Twenty-four out of 1,941 stock funds: That’s how many managed to avoid this year’s carnage.
After a far-from-stellar 2015 for equities, almost no one was prepared for such a rough start to 2016. As shares worldwide have plunged 8%, the only funds in positive territory were those lucky enough to focus on utilities and other industries deemed defensive - those seen as more immune to an economic slowdown.
Less than a repudiation of investing skill one month into the new year, the data show the pervasiveness of losses in global markets where $6.5tn has been erased. Almost nothing has worked in 2016 as last year’s winners health-care and consumer stocks joined in the meltdown since December 31.
“The vast majority of people were caught off guard,” said Michael Antonelli, an institutional equity sales trader and managing director at Robert W Baird & Co in Milwaukee. “Utilities, telecoms are the kind of sectors you would jump into - companies that do relatively well in downturns because they offer products that people won’t stop using. We’re starting to see a rotation into those sectors, and it’s an expression of people preparing for a lower-growth world.”
With stocks plunging, volatility is on the rise as oil’s decline shows no signs of abating and worries about China’s slowdown intensify. This year, utilities were the only industry group in the MSCI All-Country World Index that managed to avoid losses.
Skip Aylesworth, who oversees the Hennessy Gas Utility Fund, says the turmoil is likely to continue.
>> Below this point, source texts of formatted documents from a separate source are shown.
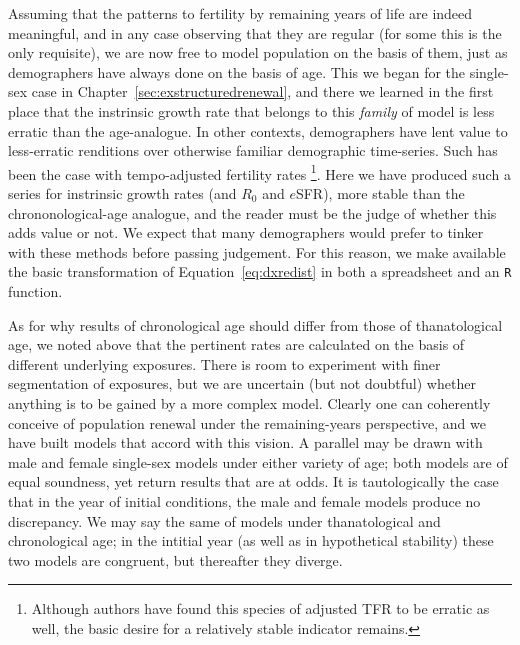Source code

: Assuming that the patterns to fertility by remaining years of life
are indeed meaningful, and in any case observing that they are regular (for
some this is the only requisite), we are now free to model population on the
basis of them, just as demographers have always done on the basis of age. This we began
for the single-sex case in Chapter~\ref{sec:exstructuredrenewal}, and there we
learned in the first place that the instrinsic growth rate that belongs to this
\textit{family} of model is less erratic than the age-analogue. In other
contexts, demographers have lent value to less-erratic renditions over otherwise
familiar demographic time-series. Such has been the case with tempo-adjusted
fertility rates \citep{bongaarts1998quantum}\footnote{Although authors
\citep[e.g.][]{kim2000quantum} have found this species of adjusted TFR to be
erratic as well, the basic desire for a relatively stable indicator remains.}.
Here we have produced such a series for instrinsic growth rates (and $R_0$ and $e$SFR), 
more stable than the chrononological-age analogue, and the reader must be the 
judge of whether this adds value or not. We expect that many demographers would
prefer to tinker with these methods before passing judgement. For this reason,
we make available the basic transformation of Equation~\eqref{eq:dxredist} in both a spreadsheet and
an \texttt{R} function.

As for why results of chronological age should differ from those of
thanatological age, we noted above that the pertinent rates are calculated on
the basis of different underlying exposures. There is room to experiment with
 finer segmentation of exposures, but we are uncertain (but not doubtful)
 whether anything is to be gained by a more complex model. Clearly one can
coherently conceive of population renewal under the remaining-years
perspective, and we have built models that accord with this vision. A parallel
may be drawn with male and female single-sex models under either variety of
age; both models are of equal soundness, yet return results that are at odds. 
It is tautologically the case that in the year of initial conditions, the male and
female models produce no discrepancy. We may say the same of models under
thanatological and chronological age; in the intitial year (as well as in
hypothetical stability) these two models are congruent, but thereafter they
diverge.

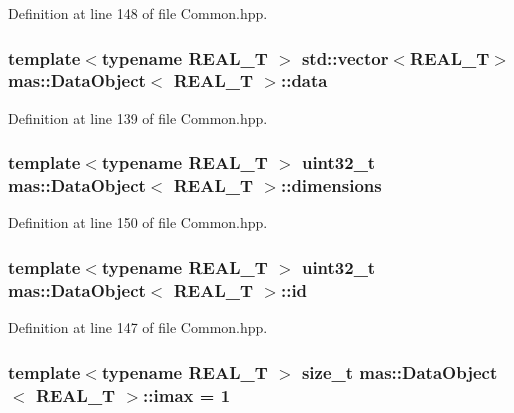 Definition at line 148 of file Common.\-hpp.

\hypertarget{structmas_1_1_data_object_afe358cb0a24648f460aab025b8d84cfa}{
\subsubsection[{data}]{\setlength{\rightskip}{0pt plus 5cm}template$<$typename R\-E\-A\-L\-\_\-\-T $>$ std\-::vector$<$R\-E\-A\-L\-\_\-\-T$>$ {\bf mas\-::\-Data\-Object}$<$ R\-E\-A\-L\-\_\-\-T $>$\-::data}}\label{structmas_1_1_data_object_afe358cb0a24648f460aab025b8d84cfa}


Definition at line 139 of file Common.\-hpp.

\hypertarget{structmas_1_1_data_object_af16f06b92cad5470eee7d190ec0ffac9}{
\subsubsection[{dimensions}]{\setlength{\rightskip}{0pt plus 5cm}template$<$typename R\-E\-A\-L\-\_\-\-T $>$ uint32\-\_\-t {\bf mas\-::\-Data\-Object}$<$ R\-E\-A\-L\-\_\-\-T $>$\-::dimensions}}\label{structmas_1_1_data_object_af16f06b92cad5470eee7d190ec0ffac9}


Definition at line 150 of file Common.\-hpp.

\hypertarget{structmas_1_1_data_object_abd3f89ad1237a3c419b2b9890f4236b2}{
\subsubsection[{id}]{\setlength{\rightskip}{0pt plus 5cm}template$<$typename R\-E\-A\-L\-\_\-\-T $>$ uint32\-\_\-t {\bf mas\-::\-Data\-Object}$<$ R\-E\-A\-L\-\_\-\-T $>$\-::id}}\label{structmas_1_1_data_object_abd3f89ad1237a3c419b2b9890f4236b2}


Definition at line 147 of file Common.\-hpp.

\hypertarget{structmas_1_1_data_object_a6249505c68ed35ad5e11c4cafd8eaa86}{
\subsubsection[{imax}]{\setlength{\rightskip}{0pt plus 5cm}template$<$typename R\-E\-A\-L\-\_\-\-T $>$ size\-\_\-t {\bf mas\-::\-Data\-Object}$<$ R\-E\-A\-L\-\_\-\-T $>$\-::imax = 1}}\label{structmas_1_1_data_object_a6249505c68ed35ad5e11c4cafd8eaa86}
With a 2.3% advance in 2016 through Tuesday, his is one of the top performers among equity funds tracked by Bloomberg with more than $1bn in assets.
“If you’re thinking volatility, you would want to shift into utility companies, real estate - sectors that might help ride out the storm,” Aylesworth said. Spectra Energy Corp and Dominion Resources are among his biggest holdings. He likes natural-gas companies because they’re poised to benefit from consumers looking at the commodity “as a fuel of choice,” he said.
The Reaves Utility Income Fund and Franklin Utilities Fund were the biggest gainers, up 5.1% in 2016. More than 85% of their holdings are in US stocks, with DTE Energy Co, Dominion Resources and Edison International among their biggest. BlackRock funds focusing on miners of precious metals and the Shinko Resona JREIT Active Open, holding Japanese real estate investment trusts, were also among the biggest advancers, with rises of more than 2.5%.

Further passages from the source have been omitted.